::: Dataset excerpts

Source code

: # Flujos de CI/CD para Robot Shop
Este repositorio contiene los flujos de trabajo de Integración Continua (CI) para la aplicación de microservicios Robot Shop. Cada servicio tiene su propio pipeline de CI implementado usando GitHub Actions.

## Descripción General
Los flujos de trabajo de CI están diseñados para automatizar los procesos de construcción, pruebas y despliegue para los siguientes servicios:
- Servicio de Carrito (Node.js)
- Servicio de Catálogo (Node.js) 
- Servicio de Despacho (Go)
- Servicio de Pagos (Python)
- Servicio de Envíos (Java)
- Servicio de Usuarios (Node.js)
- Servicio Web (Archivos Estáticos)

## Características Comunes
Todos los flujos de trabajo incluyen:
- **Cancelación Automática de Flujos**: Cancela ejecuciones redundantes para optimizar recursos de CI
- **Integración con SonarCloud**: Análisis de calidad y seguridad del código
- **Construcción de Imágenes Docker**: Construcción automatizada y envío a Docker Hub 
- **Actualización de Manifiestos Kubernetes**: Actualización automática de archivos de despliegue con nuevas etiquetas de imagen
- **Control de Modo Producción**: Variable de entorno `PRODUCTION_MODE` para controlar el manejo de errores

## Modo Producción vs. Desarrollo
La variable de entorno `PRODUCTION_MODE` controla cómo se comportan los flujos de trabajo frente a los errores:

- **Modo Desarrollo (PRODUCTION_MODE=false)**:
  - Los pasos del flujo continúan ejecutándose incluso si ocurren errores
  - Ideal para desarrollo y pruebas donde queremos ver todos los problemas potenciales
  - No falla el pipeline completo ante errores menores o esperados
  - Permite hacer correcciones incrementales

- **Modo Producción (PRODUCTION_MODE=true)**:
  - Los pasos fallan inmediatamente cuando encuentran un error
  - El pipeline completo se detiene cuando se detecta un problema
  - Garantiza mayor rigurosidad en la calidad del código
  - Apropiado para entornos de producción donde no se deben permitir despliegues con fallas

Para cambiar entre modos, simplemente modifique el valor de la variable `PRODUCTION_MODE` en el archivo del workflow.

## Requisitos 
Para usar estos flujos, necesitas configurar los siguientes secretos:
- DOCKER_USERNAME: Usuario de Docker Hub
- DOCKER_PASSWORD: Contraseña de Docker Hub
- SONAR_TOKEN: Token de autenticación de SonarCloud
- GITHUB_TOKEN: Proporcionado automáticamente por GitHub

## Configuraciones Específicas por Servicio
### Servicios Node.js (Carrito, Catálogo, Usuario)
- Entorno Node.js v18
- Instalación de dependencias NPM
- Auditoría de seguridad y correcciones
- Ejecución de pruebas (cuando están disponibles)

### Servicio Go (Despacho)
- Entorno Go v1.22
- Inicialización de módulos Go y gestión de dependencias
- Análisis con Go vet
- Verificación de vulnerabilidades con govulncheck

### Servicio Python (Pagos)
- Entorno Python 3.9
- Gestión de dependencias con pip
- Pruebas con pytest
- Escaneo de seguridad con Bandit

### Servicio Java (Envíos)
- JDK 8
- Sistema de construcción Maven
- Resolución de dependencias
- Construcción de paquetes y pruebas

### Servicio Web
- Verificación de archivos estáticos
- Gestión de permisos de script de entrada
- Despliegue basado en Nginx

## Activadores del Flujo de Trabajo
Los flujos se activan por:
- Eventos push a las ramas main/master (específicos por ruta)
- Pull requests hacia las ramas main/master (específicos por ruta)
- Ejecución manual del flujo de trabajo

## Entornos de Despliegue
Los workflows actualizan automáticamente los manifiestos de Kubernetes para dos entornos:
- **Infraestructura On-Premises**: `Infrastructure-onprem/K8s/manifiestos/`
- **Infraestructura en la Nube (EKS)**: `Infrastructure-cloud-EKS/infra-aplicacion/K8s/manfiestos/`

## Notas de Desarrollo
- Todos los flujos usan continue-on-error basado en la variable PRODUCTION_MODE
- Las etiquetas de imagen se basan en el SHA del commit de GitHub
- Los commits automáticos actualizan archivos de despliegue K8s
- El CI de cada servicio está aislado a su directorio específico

::::::
::: Dataset excerpts

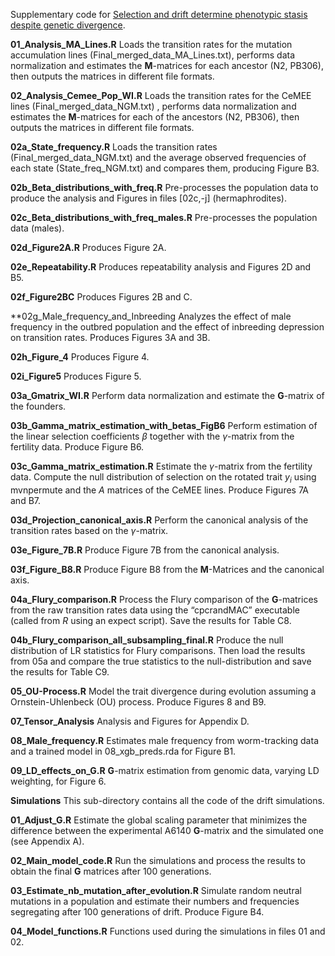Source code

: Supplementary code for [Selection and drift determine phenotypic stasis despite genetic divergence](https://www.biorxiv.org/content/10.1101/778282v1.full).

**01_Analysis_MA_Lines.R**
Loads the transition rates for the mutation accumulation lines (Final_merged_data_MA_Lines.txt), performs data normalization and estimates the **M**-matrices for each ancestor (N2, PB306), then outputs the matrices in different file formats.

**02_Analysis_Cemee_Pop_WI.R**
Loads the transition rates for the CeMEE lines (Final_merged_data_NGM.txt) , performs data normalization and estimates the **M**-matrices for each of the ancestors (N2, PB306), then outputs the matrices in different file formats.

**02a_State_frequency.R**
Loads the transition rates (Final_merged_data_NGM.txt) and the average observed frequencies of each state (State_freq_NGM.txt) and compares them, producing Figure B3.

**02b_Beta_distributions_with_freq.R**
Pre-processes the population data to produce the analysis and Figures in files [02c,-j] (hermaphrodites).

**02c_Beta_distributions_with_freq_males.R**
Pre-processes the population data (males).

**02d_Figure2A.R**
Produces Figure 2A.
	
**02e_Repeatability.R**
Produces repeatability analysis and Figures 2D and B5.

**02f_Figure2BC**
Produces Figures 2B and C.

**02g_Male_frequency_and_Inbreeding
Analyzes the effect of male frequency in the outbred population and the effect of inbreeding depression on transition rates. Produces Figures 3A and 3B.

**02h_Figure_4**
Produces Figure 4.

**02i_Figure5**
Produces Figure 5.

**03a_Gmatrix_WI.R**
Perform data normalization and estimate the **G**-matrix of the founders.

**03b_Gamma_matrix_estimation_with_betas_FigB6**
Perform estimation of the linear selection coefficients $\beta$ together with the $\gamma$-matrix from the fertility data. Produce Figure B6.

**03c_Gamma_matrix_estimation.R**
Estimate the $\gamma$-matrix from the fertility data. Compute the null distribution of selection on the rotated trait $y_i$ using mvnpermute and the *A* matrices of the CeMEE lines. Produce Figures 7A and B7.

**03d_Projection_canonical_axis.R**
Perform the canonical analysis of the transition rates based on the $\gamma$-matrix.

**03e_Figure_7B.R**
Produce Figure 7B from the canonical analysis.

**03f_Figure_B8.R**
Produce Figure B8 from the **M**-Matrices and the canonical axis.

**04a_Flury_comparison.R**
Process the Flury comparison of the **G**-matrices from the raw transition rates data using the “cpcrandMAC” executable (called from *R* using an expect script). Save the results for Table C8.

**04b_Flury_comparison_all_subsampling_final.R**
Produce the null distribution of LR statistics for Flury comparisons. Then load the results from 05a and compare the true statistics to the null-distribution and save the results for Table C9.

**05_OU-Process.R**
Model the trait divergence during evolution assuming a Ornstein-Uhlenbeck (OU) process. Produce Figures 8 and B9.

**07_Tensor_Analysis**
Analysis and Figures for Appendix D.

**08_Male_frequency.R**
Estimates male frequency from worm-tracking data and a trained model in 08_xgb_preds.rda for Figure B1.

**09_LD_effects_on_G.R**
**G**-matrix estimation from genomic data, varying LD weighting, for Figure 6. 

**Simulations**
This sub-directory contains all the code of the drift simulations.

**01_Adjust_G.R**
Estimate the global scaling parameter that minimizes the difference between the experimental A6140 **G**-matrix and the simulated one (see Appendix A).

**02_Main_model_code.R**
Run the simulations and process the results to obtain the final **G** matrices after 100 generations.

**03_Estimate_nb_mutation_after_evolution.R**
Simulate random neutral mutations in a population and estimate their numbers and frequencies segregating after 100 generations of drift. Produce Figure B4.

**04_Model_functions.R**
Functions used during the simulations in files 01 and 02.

::::::

● Task brief
Set down, unchanged, only those lines above that fall between the line with "## Modo Producción vs. Desarrollo" and the line with "## Entornos de Despliegue", the two end lines included.

● Answer space
## Modo Producción vs. Desarrollo
La variable de entorno `PRODUCTION_MODE` controla cómo se comportan los flujos de trabajo frente a los errores:

- **Modo Desarrollo (PRODUCTION_MODE=false)**:
  - Los pasos del flujo continúan ejecutándose incluso si ocurren errores
  - Ideal para desarrollo y pruebas donde queremos ver todos los problemas potenciales
  - No falla el pipeline completo ante errores menores o esperados
  - Permite hacer correcciones incrementales

- **Modo Producción (PRODUCTION_MODE=true)**:
  - Los pasos fallan inmediatamente cuando encuentran un error
  - El pipeline completo se detiene cuando se detecta un problema
  - Garantiza mayor rigurosidad en la calidad del código
  - Apropiado para entornos de producción donde no se deben permitir despliegues con fallas

Para cambiar entre modos, simplemente modifique el valor de la variable `PRODUCTION_MODE` en el archivo del workflow.

## Requisitos 
Para usar estos flujos, necesitas configurar los siguientes secretos:
- DOCKER_USERNAME: Usuario de Docker Hub
- DOCKER_PASSWORD: Contraseña de Docker Hub
- SONAR_TOKEN: Token de autenticación de SonarCloud
- GITHUB_TOKEN: Proporcionado automáticamente por GitHub

## Configuraciones Específicas por Servicio
### Servicios Node.js (Carrito, Catálogo, Usuario)
- Entorno Node.js v18
- Instalación de dependencias NPM
- Auditoría de seguridad y correcciones
- Ejecución de pruebas (cuando están disponibles)

### Servicio Go (Despacho)
- Entorno Go v1.22
- Inicialización de módulos Go y gestión de dependencias
- Análisis con Go vet
- Verificación de vulnerabilidades con govulncheck

### Servicio Python (Pagos)
- Entorno Python 3.9
- Gestión de dependencias con pip
- Pruebas con pytest
- Escaneo de seguridad con Bandit

### Servicio Java (Envíos)
- JDK 8
- Sistema de construcción Maven
- Resolución de dependencias
- Construcción de paquetes y pruebas

### Servicio Web
- Verificación de archivos estáticos
- Gestión de permisos de script de entrada
- Despliegue basado en Nginx

## Activadores del Flujo de Trabajo
Los flujos se activan por:
- Eventos push a las ramas main/master (específicos por ruta)
- Pull requests hacia las ramas main/master (específicos por ruta)
- Ejecución manual del flujo de trabajo

## Entornos de Despliegue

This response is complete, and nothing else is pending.